1. Why is it called "expected" return? Does it have anything to do with expectation? i.e., can I rewrite $$G_t$$ in terms of expectation?

No. This is just a problem with parsing the English, where it is ambiguous.

"The expected return $$G_t$$" can mean two things in normal English:

• "Expected return" is represented by $$G_t$$

• "Return" is represented by $$G_t$$ and we are interested in its expected value

The sentence in Sutton and Barto and equation 3.8 are using the second meaning.

$$G_t$$ is a random variable, and does not itself include any expected value. There is a difference between $$G_t$$, which is a random variable with a distribution and $$\mathbb{E}[G_t]$$. In reinforcement learning, discovering the value of $$\mathbb{E}[G_t]$$, under some initial conditions and constraints, is often of interest. For instance the state value function $$v_{\pi}(s)$$ can be written $$\mathbb{E}_{\pi}[G_t | S_t = s]$$ i.e. the expected return given starting in state $$s$$ and following policy $$\pi$$.

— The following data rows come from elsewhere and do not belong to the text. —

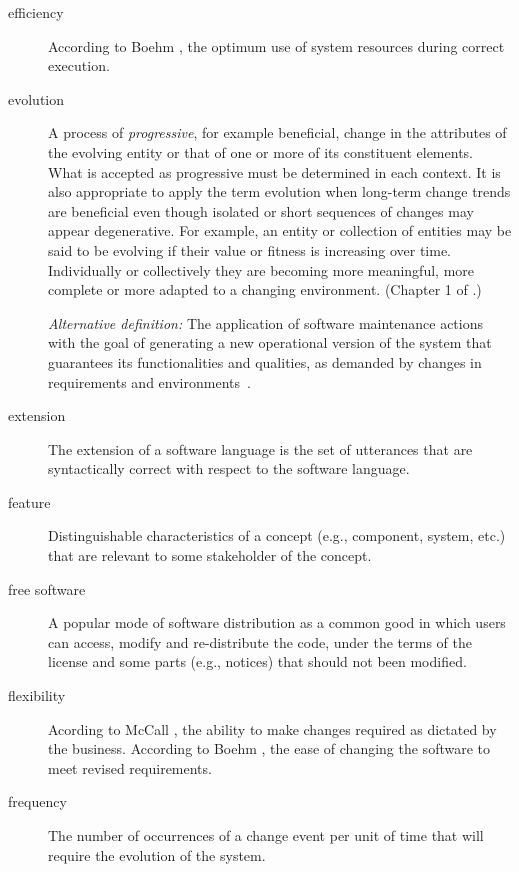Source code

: \documentclass[11pt, oneside]{article}
\begin{document}
\begin{description}
\item[efficiency]
According to Boehm \cite{opac-b1104886}, the optimum use of system resources during correct execution.

\item[evolution]
A process of \emph{progressive}, for example beneficial, change in the attributes of the evolving entity or that of one or more of its constituent elements. What is accepted as progressive must be determined in each context.
It is also appropriate to apply the term evolution when long-term change trends are beneficial even though isolated or short sequences of changes may appear degenerative. For example, an entity or collection of entities may be said to be evolving if their value or fitness is increasing over time. Individually or collectively they are becoming more meaningful, more complete or more adapted to a changing environment. (Chapter 1 of \cite{MadhavjiEtAl2006}.)

\noindent \emph{Alternative definition:} The application of software maintenance actions with the goal of generating a new operational version of the system that guarantees its functionalities and qualities, as demanded by changes in requirements and environments~\cite{Chapin:2001:typesofSE,MensEtal2005IWPSE}.

\item[extension]
The extension of a software language is the set of utterances that are syntactically correct with respect to the software language.



\item[feature]
Distinguishable characteristics of a concept (e.g., component, system, etc.) that are relevant to some stakeholder of the concept\cite{czarnecki:gp}.

\item[free software]
A popular mode of software distribution as a common good in which users can access, modify and re-distribute the code, under the terms of the license and some parts (e.g., notices) that should not been modified.

\item[flexibility]
Acording to McCall \cite{mccall1977factors}, the ability to make changes required as dictated by the business.
According to Boehm \cite{opac-b1104886}, the ease of changing the software to meet revised requirements.

\item[frequency]
The number of occurrences of a change event per unit of time that will require the evolution of the system.


\end{description}
\end{document}
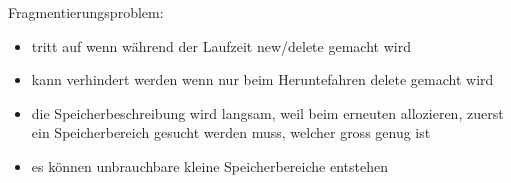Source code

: \begin{tabular}{p{12cm}p{5cm}}

\end{tabular}

Fragmentierungsproblem:
\begin{itemize}
    \item tritt auf wenn während der Laufzeit new/delete gemacht wird
    \item kann verhindert werden wenn nur beim Heruntefahren delete gemacht wird
    \item die Speicherbeschreibung wird langsam, weil beim erneuten allozieren, zuerst ein Speicherbereich gesucht werden muss, welcher gross genug ist
    \item es können unbrauchbare kleine Speicherbereiche entstehen
\end{itemize}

Is $$R_{t+1}$$ a random variable?

Yes.

but a random variable is a function, no?

No. The random variable is a placeholder for general case of "the actual value can/will be sampled at some point", and is used to write formulae that would apply regardless of outcome. Or it can be viewed more formally as a (potentially unknown) distribution of values, and all equations as manipulations of those distributions.

1. Why does the expected discounted return start with $$t+1$$?

This is just a convention. You will find other sources that use the convention that reward $$r$$ from taking action $$a$$ in state $$s$$ at time $$t$$ is noted $$r_{t}$$ (random variable placeholder $$R_{t}$$). This changes all the related equations as you would expect, but makes no difference to any results or behaviour of algorithms.

The convention is based on the feedback loop - the reward and next state are received after taking an action, and often at the same time, so it is natural to assign them to the same time step index.

The optimal q value should have the intuitive definition as the reward at the CURRENT time step t plus the optimal expected discounted reward.

For the Q function to be useful, it has to predict consequences of an action in a specific state. Regardless of the indexing convention in use, that means ignoring rewards that have already been received (including any for arriving in a particular state), and only counting the rewards received after taking the action.